INSTRUCTIONS FOR THE TASK ->
Your reply should be the following data, copied exactly.

DATASET ENTRIES ->
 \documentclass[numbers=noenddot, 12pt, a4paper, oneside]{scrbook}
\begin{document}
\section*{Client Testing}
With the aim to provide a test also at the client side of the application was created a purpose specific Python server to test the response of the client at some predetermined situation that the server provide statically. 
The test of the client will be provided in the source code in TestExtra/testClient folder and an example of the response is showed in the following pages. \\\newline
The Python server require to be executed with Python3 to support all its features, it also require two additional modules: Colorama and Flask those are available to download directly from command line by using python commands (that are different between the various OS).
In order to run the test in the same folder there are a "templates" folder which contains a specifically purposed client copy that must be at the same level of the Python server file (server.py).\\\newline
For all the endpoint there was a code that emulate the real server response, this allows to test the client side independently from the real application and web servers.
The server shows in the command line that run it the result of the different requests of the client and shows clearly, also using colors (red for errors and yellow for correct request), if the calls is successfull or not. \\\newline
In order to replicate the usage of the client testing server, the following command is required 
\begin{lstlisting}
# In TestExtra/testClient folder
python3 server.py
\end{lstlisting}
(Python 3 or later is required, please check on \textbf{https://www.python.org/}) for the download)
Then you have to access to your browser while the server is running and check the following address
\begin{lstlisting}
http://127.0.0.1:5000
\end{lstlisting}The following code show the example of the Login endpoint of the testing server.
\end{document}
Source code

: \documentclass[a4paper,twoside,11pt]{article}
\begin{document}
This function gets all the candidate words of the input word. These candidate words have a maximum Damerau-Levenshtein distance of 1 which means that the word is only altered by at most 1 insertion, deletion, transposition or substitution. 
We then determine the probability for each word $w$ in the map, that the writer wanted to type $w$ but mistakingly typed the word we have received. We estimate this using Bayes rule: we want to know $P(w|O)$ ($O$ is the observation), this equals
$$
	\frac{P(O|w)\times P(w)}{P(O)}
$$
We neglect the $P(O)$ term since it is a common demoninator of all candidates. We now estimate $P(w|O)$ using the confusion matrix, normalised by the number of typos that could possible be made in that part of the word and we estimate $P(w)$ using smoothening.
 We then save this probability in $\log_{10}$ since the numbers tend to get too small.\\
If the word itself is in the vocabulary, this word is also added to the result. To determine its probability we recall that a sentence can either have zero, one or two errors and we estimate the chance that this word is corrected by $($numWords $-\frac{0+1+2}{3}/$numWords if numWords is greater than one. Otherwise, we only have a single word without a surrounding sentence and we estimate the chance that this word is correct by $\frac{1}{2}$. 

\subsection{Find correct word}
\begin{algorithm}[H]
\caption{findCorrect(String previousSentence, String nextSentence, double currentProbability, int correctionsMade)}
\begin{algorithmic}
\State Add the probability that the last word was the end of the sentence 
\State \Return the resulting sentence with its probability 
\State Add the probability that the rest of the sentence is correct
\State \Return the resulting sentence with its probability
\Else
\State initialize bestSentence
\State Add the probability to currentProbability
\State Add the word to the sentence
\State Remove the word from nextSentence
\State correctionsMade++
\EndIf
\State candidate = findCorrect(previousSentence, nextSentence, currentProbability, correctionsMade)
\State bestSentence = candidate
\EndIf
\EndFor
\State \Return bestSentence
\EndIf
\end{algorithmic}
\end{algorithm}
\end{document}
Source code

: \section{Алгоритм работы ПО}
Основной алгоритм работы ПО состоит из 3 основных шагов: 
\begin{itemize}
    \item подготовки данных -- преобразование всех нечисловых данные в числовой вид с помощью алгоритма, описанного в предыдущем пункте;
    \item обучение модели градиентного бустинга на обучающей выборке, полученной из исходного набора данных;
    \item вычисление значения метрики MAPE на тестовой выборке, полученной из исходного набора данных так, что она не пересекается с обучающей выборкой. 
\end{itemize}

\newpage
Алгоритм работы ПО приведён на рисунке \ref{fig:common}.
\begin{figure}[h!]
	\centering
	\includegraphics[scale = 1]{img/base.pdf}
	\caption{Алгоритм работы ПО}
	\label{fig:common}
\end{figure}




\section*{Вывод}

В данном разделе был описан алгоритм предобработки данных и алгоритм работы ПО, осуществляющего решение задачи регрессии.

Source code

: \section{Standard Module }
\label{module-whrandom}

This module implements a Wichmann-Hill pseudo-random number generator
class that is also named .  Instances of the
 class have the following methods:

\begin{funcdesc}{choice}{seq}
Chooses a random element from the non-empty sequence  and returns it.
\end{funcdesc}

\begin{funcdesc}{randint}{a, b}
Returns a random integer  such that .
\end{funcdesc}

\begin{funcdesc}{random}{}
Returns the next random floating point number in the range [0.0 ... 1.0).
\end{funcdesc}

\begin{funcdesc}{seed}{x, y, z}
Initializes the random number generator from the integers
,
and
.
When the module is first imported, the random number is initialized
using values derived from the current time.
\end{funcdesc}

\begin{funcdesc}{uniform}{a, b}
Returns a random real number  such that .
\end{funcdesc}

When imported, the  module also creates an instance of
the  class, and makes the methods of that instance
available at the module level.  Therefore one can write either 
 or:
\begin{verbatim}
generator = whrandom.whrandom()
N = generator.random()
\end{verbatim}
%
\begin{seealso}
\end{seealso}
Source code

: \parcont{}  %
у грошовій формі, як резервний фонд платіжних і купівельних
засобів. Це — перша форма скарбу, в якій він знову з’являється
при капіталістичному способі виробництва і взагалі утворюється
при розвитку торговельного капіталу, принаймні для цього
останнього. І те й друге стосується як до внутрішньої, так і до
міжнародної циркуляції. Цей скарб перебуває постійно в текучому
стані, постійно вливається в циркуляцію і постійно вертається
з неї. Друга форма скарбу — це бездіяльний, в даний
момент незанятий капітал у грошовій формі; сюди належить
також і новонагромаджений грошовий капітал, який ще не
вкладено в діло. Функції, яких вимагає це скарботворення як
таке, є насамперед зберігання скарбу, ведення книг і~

SOLUTION FOR THIS PROBLEM ->
 \documentclass[numbers=noenddot, 12pt, a4paper, oneside]{scrbook}
\begin{document}
\section*{Client Testing}
With the aim to provide a test also at the client side of the application was created a purpose specific Python server to test the response of the client at some predetermined situation that the server provide statically. 
The test of the client will be provided in the source code in TestExtra/testClient folder and an example of the response is showed in the following pages. \\\newline
The Python server require to be executed with Python3 to support all its features, it also require two additional modules: Colorama and Flask those are available to download directly from command line by using python commands (that are different between the various OS).
In order to run the test in the same folder there are a "templates" folder which contains a specifically purposed client copy that must be at the same level of the Python server file (server.py).\\\newline
For all the endpoint there was a code that emulate the real server response, this allows to test the client side independently from the real application and web servers.
The server shows in the command line that run it the result of the different requests of the client and shows clearly, also using colors (red for errors and yellow for correct request), if the calls is successfull or not. \\\newline
In order to replicate the usage of the client testing server, the following command is required 
\begin{lstlisting}
# In TestExtra/testClient folder
python3 server.py
\end{lstlisting}
(Python 3 or later is required, please check on \textbf{https://www.python.org/}) for the download)
Then you have to access to your browser while the server is running and check the following address
\begin{lstlisting}
http://127.0.0.1:5000
\end{lstlisting}The following code show the example of the Login endpoint of the testing server.
\end{document}
Source code

: \documentclass[a4paper,twoside,11pt]{article}
\begin{document}
This function gets all the candidate words of the input word. These candidate words have a maximum Damerau-Levenshtein distance of 1 which means that the word is only altered by at most 1 insertion, deletion, transposition or substitution. 
We then determine the probability for each word $w$ in the map, that the writer wanted to type $w$ but mistakingly typed the word we have received. We estimate this using Bayes rule: we want to know $P(w|O)$ ($O$ is the observation), this equals
$$
	\frac{P(O|w)\times P(w)}{P(O)}
$$
We neglect the $P(O)$ term since it is a common demoninator of all candidates. We now estimate $P(w|O)$ using the confusion matrix, normalised by the number of typos that could possible be made in that part of the word and we estimate $P(w)$ using smoothening.
 We then save this probability in $\log_{10}$ since the numbers tend to get too small.\\
If the word itself is in the vocabulary, this word is also added to the result. To determine its probability we recall that a sentence can either have zero, one or two errors and we estimate the chance that this word is corrected by $($numWords $-\frac{0+1+2}{3}/$numWords if numWords is greater than one. Otherwise, we only have a single word without a surrounding sentence and we estimate the chance that this word is correct by $\frac{1}{2}$. 

\subsection{Find correct word}
\begin{algorithm}[H]
\caption{findCorrect(String previousSentence, String nextSentence, double currentProbability, int correctionsMade)}
\begin{algorithmic}
\State Add the probability that the last word was the end of the sentence 
\State \Return the resulting sentence with its probability 
\State Add the probability that the rest of the sentence is correct
\State \Return the resulting sentence with its probability
\Else
\State initialize bestSentence
\State Add the probability to currentProbability
\State Add the word to the sentence
\State Remove the word from nextSentence
\State correctionsMade++
\EndIf
\State candidate = findCorrect(previousSentence, nextSentence, currentProbability, correctionsMade)
\State bestSentence = candidate
\EndIf
\EndFor
\State \Return bestSentence
\EndIf
\end{algorithmic}
\end{algorithm}
\end{document}
Source code

: \section{Алгоритм работы ПО}
Основной алгоритм работы ПО состоит из 3 основных шагов: 
\begin{itemize}
    \item подготовки данных -- преобразование всех нечисловых данные в числовой вид с помощью алгоритма, описанного в предыдущем пункте;
    \item обучение модели градиентного бустинга на обучающей выборке, полученной из исходного набора данных;
    \item вычисление значения метрики MAPE на тестовой выборке, полученной из исходного набора данных так, что она не пересекается с обучающей выборкой. 
\end{itemize}

\newpage
Алгоритм работы ПО приведён на рисунке \ref{fig:common}.
\begin{figure}[h!]
	\centering
	\includegraphics[scale = 1]{img/base.pdf}
	\caption{Алгоритм работы ПО}
	\label{fig:common}
\end{figure}




\section*{Вывод}

В данном разделе был описан алгоритм предобработки данных и алгоритм работы ПО, осуществляющего решение задачи регрессии.

Source code

: \section{Standard Module }
\label{module-whrandom}

This module implements a Wichmann-Hill pseudo-random number generator
class that is also named .  Instances of the
 class have the following methods:

\begin{funcdesc}{choice}{seq}
Chooses a random element from the non-empty sequence  and returns it.
\end{funcdesc}

\begin{funcdesc}{randint}{a, b}
Returns a random integer  such that .
\end{funcdesc}

\begin{funcdesc}{random}{}
Returns the next random floating point number in the range [0.0 ... 1.0).
\end{funcdesc}

\begin{funcdesc}{seed}{x, y, z}
Initializes the random number generator from the integers
,
and
.
When the module is first imported, the random number is initialized
using values derived from the current time.
\end{funcdesc}

\begin{funcdesc}{uniform}{a, b}
Returns a random real number  such that .
\end{funcdesc}

When imported, the  module also creates an instance of
the  class, and makes the methods of that instance
available at the module level.  Therefore one can write either 
 or:
\begin{verbatim}
generator = whrandom.whrandom()
N = generator.random()
\end{verbatim}
%
\begin{seealso}
\end{seealso}
Source code

: \parcont{}  %
у грошовій формі, як резервний фонд платіжних і купівельних
засобів. Це — перша форма скарбу, в якій він знову з’являється
при капіталістичному способі виробництва і взагалі утворюється
при розвитку торговельного капіталу, принаймні для цього
останнього. І те й друге стосується як до внутрішньої, так і до
міжнародної циркуляції. Цей скарб перебуває постійно в текучому
стані, постійно вливається в циркуляцію і постійно вертається
з неї. Друга форма скарбу — це бездіяльний, в даний
момент незанятий капітал у грошовій формі; сюди належить
також і новонагромаджений грошовий капітал, який ще не
вкладено в діло. Функції, яких вимагає це скарботворення як
таке, є насамперед зберігання скарбу, ведення книг і~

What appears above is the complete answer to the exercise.